Rania menatap takjub ke sekeiling area, dia tak percaya memiliki hal seperti ini. Tak pernah ada dalam bayangannya sedikitpun tentang apa yang tengah dialaminya saat ini, dan segalanya jauh dari perkiraan.


Seorang gadis yang berasal dari sebuah kota, yang menggemari hobi terhadap motor sejak kecil, sering mengikuti balap liar di jalan raya tanpa sepengetahuan sang ayah, sering mengalami hukuman ketika kegiatannya dikethui dan mendapat pandangan sebelah mata dari orang-orang sekelilingnya. Namun hari ini dia bisa membuktikan jika dirinya mampu. Setidaknya sudah sejauh ini perjalanannya, dan dia bersyukur akan hal itu.


"Biasa aja oneng," Galang merangkul pundak sahabat masa kecilnya itu.


"Nggak usah gitu juga ngelihatinnya." dia menariknya kembali ke antrian pemeriksaan paspor.


"Kita di Singapur Lang," ucap Rania dengan lugunya.


"Iya tahu, nggak usah dijelasin juga. Abis ini Itali, Madrid, Jepang, terus kemana lagi ya? duh... banyak. kita akan keliling dunia."


Rania tersenyum.


Pemeriksaan paspor dan segala tek tek bengeknya selesai. Mereka keluar dari bandara dan menaiki mobil jemputan yang sudah menunggu. Menuju hotel tempat mereka menginap untuk empat hari ke depan.


Hotel terkenal yang berjarak lima menit dari Marina Bay Street itu menjadi satu-satunya hotel terdekat ke sirkuit. Sehingga dari sini mereka bisa melihat lintasan yang sedang bersiap itu dengan cukup jelas.


Walau masih dilalui kendaraan karna memang letaknya yang berada di tengah kota, dan menjadi jalan utama menuju ke segala penjuru Singapura, namun persiapannya dilakukan cukup matang. Terlihat sekali penyelenggara dalam hal ini memanglah sangat profesional.


"Aku nggak pernah ngebayangin akan mengalami semua ini. Yang aku tahu, aku suka balapan, dan bermimpi mau jadi pembalap." Rania merebahkan tubuhnya di sofa balkon kamar hotelnya, sementara Galang duduk dilantai. Setelah makan malam bersama dan para crew meninggalkan mereka untuk melakukan persiapan.


"Kita nggak tahu apa yang akan terjadi selanjutnya di masa depan kan?" pemuda itu bersandar pada sofa dimana Rania berada.


"Kamu nanti ikut ke sirkuit nggak?"


"Nggak. Aku nunggu motornya dateng dulu. Masih pemeriksaan di Bandara." Galang fokus menatap layar ponselnya. Ujung jarinya bergerak-gerak menggeser layar naik turun. Melihat beberapa penawaran di e-commerce di ponselnya.


"Lihat apa sih serius amat?" Rania bangkit dan mendekat untuk melihat.

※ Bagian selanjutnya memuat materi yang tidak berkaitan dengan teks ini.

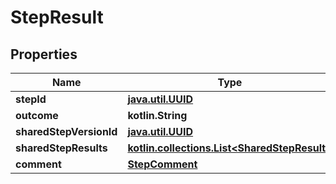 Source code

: 
# StepResult

## Properties
| Name | Type | Description | Notes |
| ------------ | ------------- | ------------- | ------------- |
| **stepId** | [**java.util.UUID**](java.util.UUID.md) |  |  |
| **outcome** | **kotlin.String** |  |  |
| **sharedStepVersionId** | [**java.util.UUID**](java.util.UUID.md) |  |  [optional] |
| **sharedStepResults** | [**kotlin.collections.List&lt;SharedStepResult&gt;**](SharedStepResult.md) |  |  [optional] |
| **comment** | [**StepComment**](StepComment.md) |  |  [optional] |



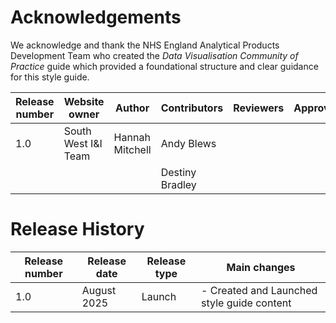 # Acknowledgements

We acknowledge and thank the NHS England Analytical Products Development Team who created the *Data Visualisation Community of Practice* guide which provided a foundational structure and clear guidance for this style guide.


<!-- // cSpell:disable -->

| Release number        | Website owner                      | Author            | Contributors     | Reviewers         | Approver        |
| --------------------- | ---------------------------------- | ----------------- | ---------------- | ----------------- | --------------- |
| 1.0                   | South West I&I Team                | Hannah Mitchell   | Andy Blews       |                   |                 |
|                       |                                    |                   | Destiny Bradley  |                   |                 |

<!-- /* cSpell:enable */ -->

# Release History

| Release number | Release date | Release type | Main changes                                             |
| -------------- | ------------ | ------------ | -------------------------------------------------------- |
| 1.0            | August 2025    | Launch       | - Created and Launched style guide content               |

"Kamu mau beli motor lagi?" dia bertanya saat sahabatnya itu menatap sebuah gambar motor trail lama-lama.


"Hu'um."


"Emangnya si jagur udah nggak bisa di pake?"


"Masih."


"Terus?"


"Mau beli lagi lah biar dia ada temennya. Kasian sendirian doang digarasi, kan bagus kalau ada temen. Nggak kayak yang punya nya jomblo terus."


"Hmm... mulai." Rania mencibir.


"Ini bagus nggak?" dia menunjukan sebuah motor trailnya berwarna hitam dengan spesifikasi lengkap.


"Bagus. Tapi kok kelihatannya lebih kecil?"


"Emang."


"Kenapa?"


"Biar si jagur nggak merasa tersaingi. Ya anggap aja ini buat pasangannya."


"Diiihhh...


Galang tertawa terbahak-bahak.


"Emang duitnya ada Lang?"


"Ada lah."


"Masa?"


"Serius."


"Dapet dari mana?"


"Ada deh, kamu Kepo ih. Kayak emak-emak yang lagi interogasi suaminya kalau misalnya beli barang."


"Dih?"


"Fix... beli yang ini aja." dia memilih sebuah motor yang tadi di tunjuk Rania.


"Serius beli motor?"


"Serius."


"Kamu udah banyak duit ya?"


"Udah, tapi nggak sebanyak punya kamu."


"Papa bayar kamu berapa untuk kerja?"


"Mayanlah buat jajan motor mah ada."


"Dih, sombongnya? sekarang jajannya motor, bukan es boba lagi?"


"Ya daripada kamu yang jajannya cuma kuota dua giga doang?" Galang mencibir.


"Ish, ... ngeledekin. Duit aku disimpen papa tahu, biar nggak boros. Aku cuma dikasih uang saku doang."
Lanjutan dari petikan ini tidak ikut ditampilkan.